Lahcen Daoudi, invité du Forum Adhérents de la CFCIM

Date de publication : 21 novembre 2017 Rubrique : Actus CFCIM

« Il faut transformer la société en profondeur et changer les mentalités »

Le 14 novembre 2017, au siège de la CFCIM à Casablanca, Lahcen Daoudi, Ministre Délégué auprès du Chef du Gouvernement, Chargé des Affaires Générales et de la Gouvernance, a animé un Forum Adhérents sur le thème « Défis et perspectives du Maroc ».

Tout le monde s’accorde à dire que le Maroc a parcouru du chemin depuis quelques années. Mais cela est-il suffisant au regard de la concurrence qui fait rage dans un environnement international globalisé ? Quelles réformes le Royaume doit-il encore mettre en œuvre pour rattraper son retard ? Ce sont là, entre autres, des questions qui interpellent quant à l’avenir du Maroc.

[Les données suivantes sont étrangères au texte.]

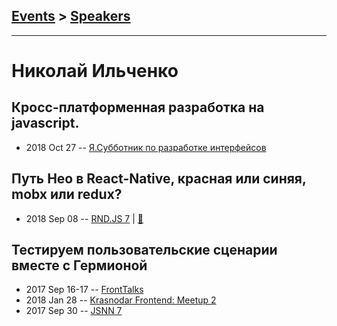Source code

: ## [Events](../README.md) > [Speakers](../speakers.md)
---

# Николай Ильченко

## Кросс-платформенная разработка на javascript.
- 2018 Oct 27 -- [Я.Субботник по разработке интерфейсов](https://events.yandex.ru/lib/talks/6446/)    
## Путь Нео в React-Native, красная или синяя, mobx или redux?
- 2018 Sep 08 -- [RND.JS 7](https://www.youtube.com/watch?v=G0BMjOeWmg4&t=5606s)  | [:notebook:](https://vk.com/doc-116797910_474510859?hash=093b4b2e60a9cc7f38&dl=96998e06ffda677225)  
## Тестируем пользовательские сценарии вместе с Гермионой
- 2017 Sep 16-17 -- [FrontTalks](https://events.yandex.ru/lib/talks/4848/)    
- 2018 Jan 28 -- [Krasnodar Frontend: Meetup 2](https://youtu.be/FVJqLtW5MAw)    
- 2017 Sep 30 -- [JSNN 7](https://www.youtube.com/watch?v=WRwP1BBRNNM)    
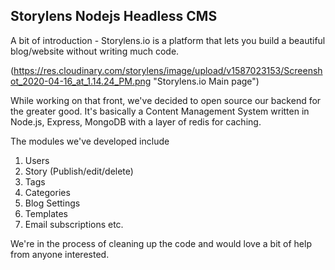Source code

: ## Storylens Nodejs Headless CMS

A bit of introduction - Storylens.io is a platform that lets you build a beautiful blog/website without writing much code. 

(https://res.cloudinary.com/storylens/image/upload/v1587023153/Screenshot_2020-04-16_at_1.14.24_PM.png "Storylens.io Main page")


While working on that front, we've decided to open source our backend for the greater good. It's basically a Content Management System written in Node.js, Express, MongoDB with a layer of redis for caching.

The modules we've developed include
1. Users
2. Story (Publish/edit/delete)
3. Tags
4. Categories
5. Blog Settings
6. Templates
7. Email subscriptions etc.

We're in the process of cleaning up the code and would love a bit of help from anyone interested. 
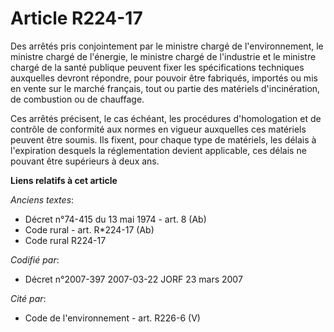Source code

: # Article R224-17

Des arrêtés pris conjointement par le ministre chargé de l'environnement, le ministre chargé de l'énergie, le ministre chargé
de l'industrie et le ministre chargé de la santé publique peuvent fixer les spécifications techniques auxquelles devront
répondre, pour pouvoir être fabriqués, importés ou mis en vente sur le marché français, tout ou partie des matériels
d'incinération, de combustion ou de chauffage.

Ces arrêtés précisent, le cas échéant, les procédures d'homologation et de contrôle de conformité aux normes en vigueur
auxquelles ces matériels peuvent être soumis. Ils fixent, pour chaque type de matériels, les délais à l'expiration desquels
la réglementation devient applicable, ces délais ne pouvant être supérieurs à deux ans.

**Liens relatifs à cet article**

_Anciens textes_:

  - Décret n°74-415 du 13 mai 1974 - art. 8 (Ab)
  - Code rural - art. R*224-17 (Ab)
  - Code rural R224-17

_Codifié par_:

  - Décret n°2007-397 2007-03-22 JORF 23 mars 2007

_Cité par_:

  - Code de l'environnement - art. R226-6 (V)
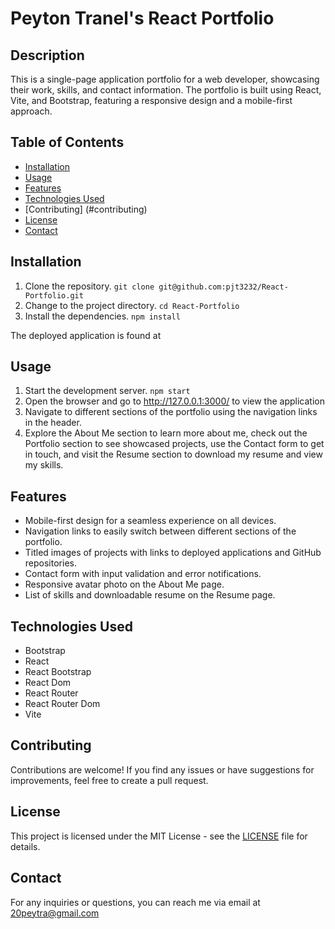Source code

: # Peyton Tranel's React Portfolio

## Description
This is a single-page application portfolio for a web developer, showcasing their work, skills, and contact information. The portfolio is built using React, Vite, and Bootstrap, featuring a responsive design and a mobile-first approach.

## Table of Contents
- [Installation](#installation)
- [Usage](#usage)
- [Features](#features)
- [Technologies Used](#technologies-used)
- [Contributing] (#contributing)
- [License](#license)
- [Contact](#contact)

## Installation
1. Clone the repository. `git clone git@github.com:pjt3232/React-Portfolio.git`
2. Change to the project directory. `cd React-Portfolio`
3. Install the dependencies. `npm install`

The deployed application is found at 

## Usage
1. Start the development server. `npm start`
2. Open the browser and go to http://127.0.0.1:3000/ to view the application
3. Navigate to different sections of the portfolio using the navigation links in the header.
4. Explore the About Me section to learn more about me, check out the Portfolio section to see showcased projects, use the Contact form to get in touch, and visit the Resume section to download my resume and view my skills.

## Features
- Mobile-first design for a seamless experience on all devices.
- Navigation links to easily switch between different sections of the portfolio.
- Titled images of projects with links to deployed applications and GitHub repositories.
- Contact form with input validation and error notifications.
- Responsive avatar photo on the About Me page.
- List of skills and downloadable resume on the Resume page.

## Technologies Used
- Bootstrap
- React
- React Bootstrap
- React Dom
- React Router
- React Router Dom
- Vite

## Contributing
Contributions are welcome! If you find any issues or have suggestions for improvements, feel free to create a pull request.

## License
This project is licensed under the MIT License - see the [LICENSE](LICENSE) file for details.

## Contact
For any inquiries or questions, you can reach me via email at 20peytra@gmail.com
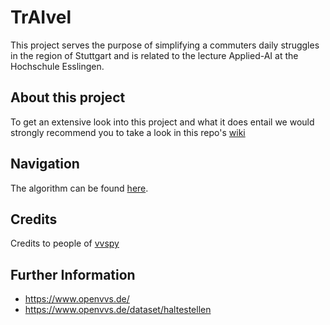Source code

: # TrAIvel

This project serves the purpose of simplifying a commuters daily struggles in the region of Stuttgart and is related to the lecture Applied-AI at the Hochschule Esslingen.

## About this project

To get an extensive look into this project and what it does entail we would strongly recommend you to take a look in this repo's [wiki](https://github.com/zreit/Reiseoptimierung/wiki)

## Navigation

The algorithm can be found [here](https://github.com/zreit/Reiseoptimierung/blob/master/TrAIvel.ipynb). 

## Credits

Credits to people of [vvspy](https://pypi.org/project/vvspy/)

## Further Information
- https://www.openvvs.de/
- https://www.openvvs.de/dataset/haltestellen
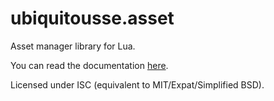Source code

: # ubiquitousse.asset

Asset manager library for Lua.

You can read the documentation [here](https://reuh.github.io/ubiquitousse/modules/asset.html).

Licensed under ISC (equivalent to MIT/Expat/Simplified BSD).
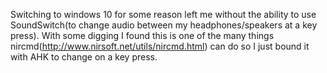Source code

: Switching to windows 10 for some reason left me without the ability to use SoundSwitch(to change audio between my headphones/speakers at a key press). With some digging I found this is one of the many things nircmd(http://www.nirsoft.net/utils/nircmd.html)  can do so I just bound it with AHK to change on a key press.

« Le Maroc, comme pays d’Afrique du Nord, ne s’en sort pas mal si on le compare à beaucoup de pays de même niveau ou disposant de moyens supérieurs », estime Lahcen Daoudi. Un constat qu’il nuance toutefois : « Quelle que soit la vitesse à laquelle nous avançons, il faut prendre en considération que les autres pays avancent également. »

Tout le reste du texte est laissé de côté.